Ya sé de antemano que escarbar en el pasado, por delicadas que sean las operaciones y el mimo con que se realicen, siempre produce ciertos sobresaltos. Se tiene la impresión de que se dejan interrogantes pendientes de cara a que cada lector o curioso deje volar la imaginación y se cree su historia o su versión. No hay aquí nada de eso y para que no haya avispados, que los hay, me aplico aquella máxima latina, pero en este caso con traducción directa: «Excusa no pedida y dada, culpabilidad cierta». Nada tengo que ver en el lejano asunto pero sí me alegro que se le haya devuelto esplendor a tan singular e interesante iglesia parte de lo que la desidia, la falta de medios y lo que es más grave y triste, la falta de criterios serios y bien fundamentados ante una obra única en su género, con una categoría y una singularidad tan destacada que se citaba como auténtica joya de la época que data, un poco lo que pasa con la de Villamor de los Escuderos.

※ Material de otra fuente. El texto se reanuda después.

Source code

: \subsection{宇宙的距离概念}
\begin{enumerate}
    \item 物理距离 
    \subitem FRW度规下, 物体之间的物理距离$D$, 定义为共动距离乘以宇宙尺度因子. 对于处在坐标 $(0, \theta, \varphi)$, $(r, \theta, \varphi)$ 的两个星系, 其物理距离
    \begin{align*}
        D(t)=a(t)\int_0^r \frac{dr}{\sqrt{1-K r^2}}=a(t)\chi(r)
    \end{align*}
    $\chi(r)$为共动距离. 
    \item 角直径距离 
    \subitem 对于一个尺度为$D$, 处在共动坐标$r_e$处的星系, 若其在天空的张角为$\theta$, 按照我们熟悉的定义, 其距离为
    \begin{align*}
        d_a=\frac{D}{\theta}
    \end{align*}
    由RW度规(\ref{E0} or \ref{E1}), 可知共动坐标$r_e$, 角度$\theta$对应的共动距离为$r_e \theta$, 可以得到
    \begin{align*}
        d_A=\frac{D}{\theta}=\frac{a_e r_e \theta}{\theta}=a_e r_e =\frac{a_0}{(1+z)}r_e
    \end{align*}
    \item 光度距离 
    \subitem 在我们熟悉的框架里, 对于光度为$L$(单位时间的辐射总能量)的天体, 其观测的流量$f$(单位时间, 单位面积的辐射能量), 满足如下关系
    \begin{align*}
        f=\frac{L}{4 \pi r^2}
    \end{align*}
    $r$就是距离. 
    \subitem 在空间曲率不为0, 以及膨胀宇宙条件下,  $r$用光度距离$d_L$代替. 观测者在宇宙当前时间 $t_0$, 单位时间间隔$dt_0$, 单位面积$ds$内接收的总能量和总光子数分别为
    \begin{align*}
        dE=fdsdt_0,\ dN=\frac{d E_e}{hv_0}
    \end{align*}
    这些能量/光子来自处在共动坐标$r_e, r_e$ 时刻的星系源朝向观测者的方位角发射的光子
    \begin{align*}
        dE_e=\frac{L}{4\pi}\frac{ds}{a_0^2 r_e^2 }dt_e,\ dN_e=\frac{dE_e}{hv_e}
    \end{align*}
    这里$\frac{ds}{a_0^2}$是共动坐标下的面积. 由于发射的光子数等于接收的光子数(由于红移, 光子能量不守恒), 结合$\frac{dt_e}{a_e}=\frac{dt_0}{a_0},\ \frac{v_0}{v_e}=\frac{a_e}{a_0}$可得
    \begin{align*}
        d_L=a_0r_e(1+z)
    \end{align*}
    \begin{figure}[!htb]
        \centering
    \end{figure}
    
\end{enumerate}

Manuel Gómez Moreno, en su Catálogo Monumental de Zamora, publicado en 1927, notable guión para todo lo que después se ha hecho y se ha dicho, dedica algunas páginas a esta iglesia de Villar de Fallaves, celosamente maltratada casi medio siglo más tarde. Y de ese maltrato sólo un hijo del pueblo levantó la voz, ahogado con no buen estilo. Posiblemente si se hubieran leído esas páginas de don Manuel no se hubieran cometido tal desaguisado. Villar de Fallaves ya aparece en documentos del Monasterio de Sahagún correspondiente al siglo XII. En la historia de este Monasterio, obra del Padre Escalona, es muy corriente encontrarse con referencias a estas tierras, que mantuvieron siempre muy alto el testimonio de la fe en distintas manifestaciones y en grandes obras a lo largo de los siglos medievales.

Al recorrer las tierras llanas de la Inmaculada, esas llanuras que inspiran serenidad y en las cuales la historia ha escrito páginas de singular belleza y atractivo, en cualquier de sus villas y lugares hay una visita obligada, una visita que ha de hacerse con los ojos muy abiertos y la mente muy despejada y esa no es otra que a su iglesia, porque desde su fachada del mediodía la sorpresa no nos abandonará un momento. Comenzando por esa fachada podemos recrearnos desde las últimas delicadezas de un gótico que cansado de recorrer las llanuras de las tierras del Duero está llamando con insistencia al nuevo estilo que va a caracterizar toda la obra del siglo que llega y que va llenándose de las líneas renacentistas, ensamblando las bellezas del pasado con las nuevas corrientes que llegaba a través de palacios de nobleza y señorío y de una sociedad y una Iglesia que terminarán llegando a Trento y a Lepanto. Todas las delicadezas del gótico, todos los detalles y singularidades enmarcados en los más pequeños detalles aparecen en Villar de Fallaves; y al lado, como símbolo destacado de su poderío y de su belleza, una torre a cuyos pies descansaba una sacristía llena del mismo encanto merced a la singularidad de sus arcos, mientras arriba el artesonado parecía aislarnos del mundo de la realidad que nos envolvía para situarnos en la inmensidad creadora del arte, mientras en la cabecera un arco toral nos llama.

Hoy, la ausencia de aquel retablo cargado de interrogantes, ausente pero fijo en las páginas de Gómez Moreno, debe estar con nosotros en la visita. Esas páginas detalladísimas, cargadas de términos de arte fáciles de seguir, cuando los descubres nos dan una idea de la grandiosidad, armonía y belleza que encerraba esa joya de la arquitectura religiosa de Tierra de Campos que un mal día y en mala hora se desmanteló sin ningún respeto y sin ningún criterio formal.

Hoy restaurado en parte su cuerpo arquitectónico, sigue constituyendo una pieza digna de visitarse para, analizando y descubriendo sus detalles y sus características, situarnos en el tiempo que representa.